L’ultima recita de Il Trovatore al Met è stata una matinée, sabato 30 aprile. Avendo già assistito diverse volte alla produzione,  in versione “Goya”, di David McVicar a San Francisco, è sembrato più appropriato puntare direttamente all’interpretazione della serata, per altro abbastanza discontinua. Il direttore Marco Armiliato ha fatto sembrare l’orchestra  esargitata. Tempi frenetici, il che non vuol dire una vera intensità drammatica, in un impasto sonoro che ha  mostrato poca attenzione alle atmosfere notturne e anche alle ragioni del canto. Stefan Kocán è stato un Ferrando asciutto, ma di buon volume. Ci sono stati problemi nell’udire distintamente  Maria Zichak nel suolo di Inez mentre cantava con Sondra Radvanovsky, la quale è stata una Leonora di grande partecipazione emotiva e ha saputo anche superare le intemperanze dell’orchestra. Dmitri Hvorostovsky (Conte di Luna) ha messo in luce un timbro gradevole ma anche una linea di canto discontinua e  ansimante. Marcelo Álvarez è stato un Manrico per  nulla eroico, anzi decisamente lamentoso e in affanno (ad esempio in  “Ah, sì ben mio…”).

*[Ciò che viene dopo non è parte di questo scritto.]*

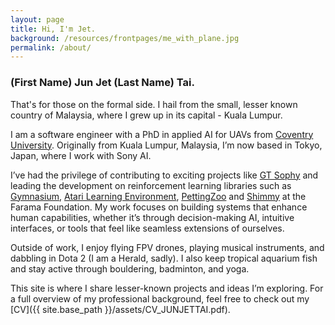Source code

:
 ```yaml
---
layout: page
title: Hi, I'm Jet.
background: /resources/frontpages/me_with_plane.jpg
permalink: /about/
---
```


### (First Name) Jun Jet (Last Name) Tai.

That's for those on the formal side.
I hail from the small, lesser known country of Malaysia, where I grew up in its capital - Kuala Lumpur.

I am a software engineer with a PhD in applied AI for UAVs from [Coventry University](https://www.coventry.ac.uk/).
Originally from Kuala Lumpur, Malaysia, I’m now based in Tokyo, Japan, where I work with Sony AI.

I’ve had the privilege of contributing to exciting projects like [GT Sophy](https://www.gran-turismo.com/us/gran-turismo-sophy/)
and leading the development on reinforcement learning libraries such as
[Gymnasium](https://gymnasium.farama.org/), [Atari Learning Environment](https://ale.farama.org/), [PettingZoo](https://pettingzoo.farama.org/) and [Shimmy](https://shimmy.farama.org/) at the Farama Foundation.
My work focuses on building systems that enhance human capabilities, whether it’s through decision-making AI, intuitive interfaces, or tools that feel like seamless extensions of ourselves.

Outside of work, I enjoy flying FPV drones, playing musical instruments, and dabbling in Dota 2 (I am a Herald, sadly).
I also keep tropical aquarium fish and stay active through bouldering, badminton, and yoga.

This site is where I share lesser-known projects and ideas I’m exploring.
For a full overview of my professional background, feel free to check out my [CV]({{ site.base_path }}/assets/CV_JUNJETTAI.pdf).

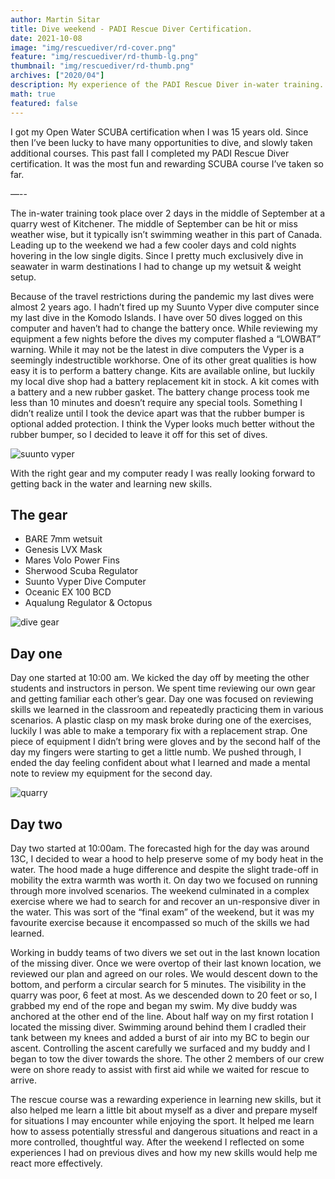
 ```yaml
---
author: Martin Sitar
title: Dive weekend - PADI Rescue Diver Certification.
date: 2021-10-08
image: "img/rescuediver/rd-cover.png"
feature: "img/rescuediver/rd-thumb-lg.png"
thumbnail: "img/rescuediver/rd-thumb.png"
archives: ["2020/04"]
description: My experience of the PADI Rescue Diver in-water training.
math: true
featured: false
---
```


I got my Open Water SCUBA certification when I was 15 years old. Since then I’ve been lucky to have many opportunities to dive, and slowly taken additional courses. This past fall I completed my PADI Rescue Diver certification. It was the most fun and rewarding SCUBA course I’ve taken so far.

—--

The in-water training took place over 2 days in the middle of September at a quarry west of Kitchener. The middle of September can be hit or miss weather wise, but it typically isn’t swimming weather in this part of Canada. Leading up to the weekend we had a few cooler days and cold nights hovering in the low single digits. Since I pretty much exclusively dive in seawater in warm destinations I had to change up my wetsuit & weight setup.

Because of the travel restrictions during the pandemic my last dives were almost 2 years ago. I hadn’t fired up my Suunto Vyper dive computer since my last dive in the Komodo Islands. I have over 50 dives logged on this computer and haven’t had to change the battery once. While reviewing my equipment a few nights before the dives my computer flashed a “LOWBAT” warning. While it may not be the latest in dive computers the Vyper is a seemingly indestructible workhorse. One of its other great qualities is how easy it is to perform a battery change. Kits are available online, but luckily my local dive shop had a battery replacement kit in stock. A kit comes with a battery and a new rubber gasket. The battery change process took me less than 10 minutes and doesn’t require any special tools. Something I didn’t realize until I took the device apart was that the rubber bumper is optional added protection. I think the Vyper looks much better without the rubber bumper, so I decided to leave it off for this set of dives.

![suunto vyper](/img/rescuediver/vyper.jpg)

With the right gear and my computer ready I was really looking forward to getting back in the water and learning new skills. 

## The gear
* BARE 7mm wetsuit
* Genesis LVX Mask
* Mares Volo Power Fins
* Sherwood Scuba Regulator
* Suunto Vyper Dive Computer
* Oceanic EX 100 BCD
* Aqualung Regulator & Octopus

![dive gear](/img/rescuediver/gear.jpg)

## Day one
Day one started at 10:00 am. We kicked the day off by meeting the other students and instructors in person. We spent time reviewing our own gear and getting familiar each other’s gear. Day one was focused on reviewing skills we learned in the classroom and repeatedly practicing them in various scenarios. A plastic clasp on my mask broke during one of the exercises, luckily I was able to make a temporary fix with a replacement strap. One piece of equipment I didn’t bring were gloves and by the second half of the day my fingers were starting to get a little numb. We pushed through, I ended the day feeling confident about what I learned and made a mental note to review my equipment for the second day.

![quarry](/img/rescuediver/quarry.jpg)

## Day two
Day two started at 10:00am. The forecasted high for the day was around 13C, I decided to wear a hood to help preserve some of my body heat in the water. The hood made a huge difference and despite the slight trade-off in mobility the extra warmth was worth it. On day two we focused on running through more involved scenarios. The weekend culminated in a complex exercise where we had to search for and recover an un-responsive diver in the water. This was sort of the “final exam” of the weekend, but it was my favourite exercise because it encompassed so much of the skills we had learned. 

Working in buddy teams of two divers we set out in the last known location of the missing diver. Once we were overtop of their last known location, we reviewed our plan and agreed on our roles. We would descent down to the bottom, and perform a circular search for 5 minutes. The visibility in the quarry was poor, 6 feet at most. As we descended down to 20 feet or so, I grabbed my end of the rope and began my swim. My dive buddy was anchored at the other end of the line. About half way on my first rotation I located the missing diver. Swimming around behind them I cradled their tank between my knees and added a burst of air into my BC to begin our ascent. Controlling the ascent carefully we surfaced and my buddy and I began to tow the diver towards the shore. The other 2 members of our crew were on shore ready to assist with first aid while we waited for rescue to arrive. 

The rescue course was a rewarding experience in learning new skills, but it also helped me learn a little bit about myself as a diver and prepare myself for situations	I may encounter while enjoying the sport. It helped me learn how to assess potentially stressful and dangerous situations and react in a more controlled, thoughtful way. After the weekend I reflected on some experiences I had on previous dives and how my new skills would help me react more effectively.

Dolora Zajick ancora una volta è stata una Azucena impressionante nel suo caratterizzare il folle delirio della zingara  senza cadere mai in eccessi espressivi.

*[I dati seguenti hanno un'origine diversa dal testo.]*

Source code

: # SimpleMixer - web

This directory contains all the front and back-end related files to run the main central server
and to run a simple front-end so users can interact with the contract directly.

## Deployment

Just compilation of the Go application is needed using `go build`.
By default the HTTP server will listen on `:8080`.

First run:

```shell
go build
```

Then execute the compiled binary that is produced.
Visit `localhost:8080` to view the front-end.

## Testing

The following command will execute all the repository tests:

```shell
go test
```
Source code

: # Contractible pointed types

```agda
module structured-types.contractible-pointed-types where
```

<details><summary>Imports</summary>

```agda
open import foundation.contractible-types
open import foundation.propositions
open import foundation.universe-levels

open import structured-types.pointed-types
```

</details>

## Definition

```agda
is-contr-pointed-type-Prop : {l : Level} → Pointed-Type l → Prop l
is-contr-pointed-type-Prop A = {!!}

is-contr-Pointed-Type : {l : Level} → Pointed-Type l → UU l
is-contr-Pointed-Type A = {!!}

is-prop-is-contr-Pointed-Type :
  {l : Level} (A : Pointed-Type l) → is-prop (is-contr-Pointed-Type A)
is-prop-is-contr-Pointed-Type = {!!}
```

Anche la  recita di Rigoletto della sera del 30 aprile, non è stata all’insegna dell’eccellenza. Da un lato, Diana Damrau ha dato a Gilda un’interpretazione straordinaria, riuscendo a mostrare l’evoluzione psicologica della giovane: dalla iniziale virginale dolcezza alla dolorosa consapevolezza che la porta alla morta. Ha incarnato il personaggio con completa convinzione. La sua esecuzione di “Caro nome” è stata ineccepibile. Dall’altro lato, il Duca  di Giuseppe Filianoti, ha lasciato molto a desiderare. La voce, perennemente spinta,   nella vana speranza di raggiungere gli acuti.  Ci dispiace  dire affermare che lo sforzo durante “La donna è mobile” è stato doloroso e il successivo  quartetto ancora peggio. È stato paurosamente piatto e con una intonazione alquanto dubbia. Il Rigoletto di  Željko Lučić è stato caratterizzato da  una voce calda e rotonda con delle belle sonorità., volume omogeneo  senza forzature. Per quanto riguarda l’interpretazione, le sue movenze non davano molto l’idea che avevamo davanti un buffone gobbo ma è stato comunque convincente : nell’ultimo duetto è stato commovente e lui ha decisamente dato il suo contributo. La Maddalena di Nancy Fabiola Herrera non mostra certo una vocalità contraltile, durante il quartetto è stata alquanto adombrata ma ha comunque affrontato il ruolo senza inuitili forzature. Stefan Kocán, che poche ore prima aveva cantato Ferrando nel  Trovatore è stato uno Sparafucile convincente. Una nota particolare per il Monterone di  Quinn Kelsey.  A lui forse uno dei momenti migliori per quanto riguarda  la prima scena, per la  notevole foza  vocale, ricchezza e omogeneità timbrica.
Fabio Luisi ha diretto l’orchestra come se fosse pressato da appuntamenti del dopo spettacolo o non vedesse l’ora di tornarsene a casa.  Molti i momenti di sfasamento tra orchestra, cantanti e coro.  La sensazione di caos era decisamente evidente e fuorviante!